Entre 2019 e 2023, os pesquisadores entrevistaram mais de 8.700 moradores das 13 favelas que formam o Complexo. O objetivo principal do trabalho “Insegurança Alimentar no Complexo do Alemão”,  é revelar as reais condições de alimentação na área, mas também mostra que casas com crianças de até seis anos de idade merecem atenção.

“Essa pesquisa é fundamental para interpretarmos esse território de outra forma. A maioria das famílias do Complexo do Alemão, se encontram em estágio de Insegurança Alimentar Grave. E das famílias que têm crianças de zero a seis anos, o número é ainda mais grave”, explica Joice Lima, Coordenadora técnica da Pesquisa.

Joice coordenou todo o processo de pesquisa junto aos moradores do Alemão. Ajudou a capacitar entrevistadores do próprio Complexo e catalogou os níveis de insegurança alimentar que aparecem no trabalho: Insegurança alimentar leve (IA Leve); Insegurança Alimentar Moderada (IA moderada) e Insegurança Alimentar Grave (IA grave - fome).

Insegurança Alimentar Leve

Nesse nível, o morador apresenta preocupação ou incerteza com o acesso aos alimentos e busca não comprometer a quantidade de alimento.

Insegurança Alimentar Moderada

É quando acontece a redução quantitativa de alimentos e/ou quebra nos padrões de alimentação que resulta na falta de alimento.

Insegurança Alimentar Grave

Aqui, é entendido que o morador sente fome e não come por falta de dinheiro para comprar alimentos.

Com esse diagnóstico, a  pesquisa revelou que 80% dos moradores do Complexo do Alemão convivem ou conviveram com algum nível de insegurança alimentar desde 2019. Desses, 53% estão em estágio de Insegurança Alimentar.

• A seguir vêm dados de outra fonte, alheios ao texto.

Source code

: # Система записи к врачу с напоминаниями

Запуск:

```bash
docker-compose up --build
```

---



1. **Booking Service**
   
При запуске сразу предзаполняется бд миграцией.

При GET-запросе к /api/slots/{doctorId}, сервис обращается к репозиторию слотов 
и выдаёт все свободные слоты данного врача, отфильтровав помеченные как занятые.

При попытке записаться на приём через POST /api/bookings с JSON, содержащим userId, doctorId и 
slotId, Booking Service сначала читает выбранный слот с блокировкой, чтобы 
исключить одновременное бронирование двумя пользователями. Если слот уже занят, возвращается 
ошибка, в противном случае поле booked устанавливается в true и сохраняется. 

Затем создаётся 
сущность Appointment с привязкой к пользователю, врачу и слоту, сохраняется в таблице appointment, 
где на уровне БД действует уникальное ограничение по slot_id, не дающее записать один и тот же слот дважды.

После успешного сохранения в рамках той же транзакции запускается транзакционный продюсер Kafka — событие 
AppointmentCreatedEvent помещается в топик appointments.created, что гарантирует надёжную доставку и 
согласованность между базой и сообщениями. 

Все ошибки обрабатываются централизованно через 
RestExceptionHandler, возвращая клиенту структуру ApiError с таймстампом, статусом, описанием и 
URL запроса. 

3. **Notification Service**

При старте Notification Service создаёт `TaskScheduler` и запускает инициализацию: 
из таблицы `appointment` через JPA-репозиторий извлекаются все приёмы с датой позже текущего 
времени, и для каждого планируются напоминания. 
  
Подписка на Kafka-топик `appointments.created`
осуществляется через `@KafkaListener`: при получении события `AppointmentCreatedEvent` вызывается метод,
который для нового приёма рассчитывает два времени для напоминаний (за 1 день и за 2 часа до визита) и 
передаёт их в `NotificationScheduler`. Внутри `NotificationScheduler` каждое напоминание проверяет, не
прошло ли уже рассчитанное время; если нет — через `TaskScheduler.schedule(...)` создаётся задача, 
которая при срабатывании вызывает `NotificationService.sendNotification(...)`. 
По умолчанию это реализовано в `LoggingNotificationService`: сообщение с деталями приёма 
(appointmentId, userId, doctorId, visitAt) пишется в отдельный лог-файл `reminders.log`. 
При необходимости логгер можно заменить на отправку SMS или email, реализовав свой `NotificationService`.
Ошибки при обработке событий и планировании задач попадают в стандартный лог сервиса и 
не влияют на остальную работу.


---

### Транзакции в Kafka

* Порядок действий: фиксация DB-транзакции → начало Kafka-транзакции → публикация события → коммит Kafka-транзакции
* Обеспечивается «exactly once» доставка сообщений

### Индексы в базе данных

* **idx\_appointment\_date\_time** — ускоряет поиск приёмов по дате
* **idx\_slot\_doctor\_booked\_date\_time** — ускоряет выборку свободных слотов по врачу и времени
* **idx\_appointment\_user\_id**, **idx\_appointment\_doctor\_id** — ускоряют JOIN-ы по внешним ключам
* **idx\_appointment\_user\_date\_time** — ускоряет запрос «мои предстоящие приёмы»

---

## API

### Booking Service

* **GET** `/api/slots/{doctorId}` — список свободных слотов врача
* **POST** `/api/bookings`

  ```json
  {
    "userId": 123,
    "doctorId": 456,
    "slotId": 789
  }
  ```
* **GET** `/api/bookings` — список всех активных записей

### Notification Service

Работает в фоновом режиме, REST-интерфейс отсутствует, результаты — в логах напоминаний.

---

Além desses resultados, o estudo ainda mostrou que 40% dos moradores estavam preocupados com a comida acabar antes de conseguir dinheiro para comprar novos alimentos. Enquanto, 56,6% afirmam que a comida que possuem não é suficiente.

Também chama atenção que 74,7% dos moradores declararam que não se alimentam como deveriam por falta de dinheiro para comprar os produtos necessários.

Insegurança Alimentar em casas com crianças de até 6 anos

A pesquisa também buscou informações sobre as residências com crianças até seis anos de idade. E os números revelam que 75% das famílias com crianças dentro dessa faixa etária convivem ou conviveram com insegurança alimentar de moderada a grave, nos últimos três anos.

“Na minha família, todo mundo perdeu o emprego durante a pandemia. Então a nossa dispensa passou a ser o que a gente recebia de doação. Estávamos sem muita coisa, sem frutas, legumes, verduras…”, contou Danielle Pessanha, moradora do Complexo.

Segundo Danielle, a falta de comida afetou o desenvolvimento dos filhos, mas hoje, a situação está melhorando e ela consegue ver como a alimentação é importante para evolução das crianças e o bem-estar mental dela também.

“As crianças percebem que as coisas estão melhorando também. Antes eles pediam para comprar biscoito e não tínhamos condições, agora eles perguntam se podem comer biscoito depois da refeição. Pode parecer pouca coisa, mas já é o suficiente para eles notarem que as coisas estão melhorando e isso é motivo de felicidade, porque a gente vive para ver o melhor para os nossos filhos, né?”, completou Danielle.

O estudo ainda aponta que, como Danielle, muitas mães e chefes de famílias utilizaram de diferentes estratégias para superar a falta de alimentos.

A pesquisa aponta que em algumas casas, o número de refeições foram reduzidas, mas na casa da Fabiana Mourão, manicure e moradora do Complexo do Alemão, a estratégia foi diferente.

“Usamos várias estratégias para manter nossa alimentação, por exemplo, passamos a ir em mais de um mercado para fazer compras, porque começamos a caçar as promoções dos mercados. Também passamos a deixar de lado marcas que gostamos mais, para começar a comprar produtos mais baratos”, contou a manicure, mãe de quatro filhas.

A pesquisa ainda ajuda a fortalecer o debate sobre alimentação no Brasil. Segundo a Organização das Nações Unidas para a Alimentação e a Agricultura, cerca de 61 milhões de brasileiros conviveram com esse problema no período em que foi realizada a pesquisa do Ibase. Números que ligam um sinal de alerta para a realidade da nossa sociedade.

*Texto sob supervisão de Natashi Franco.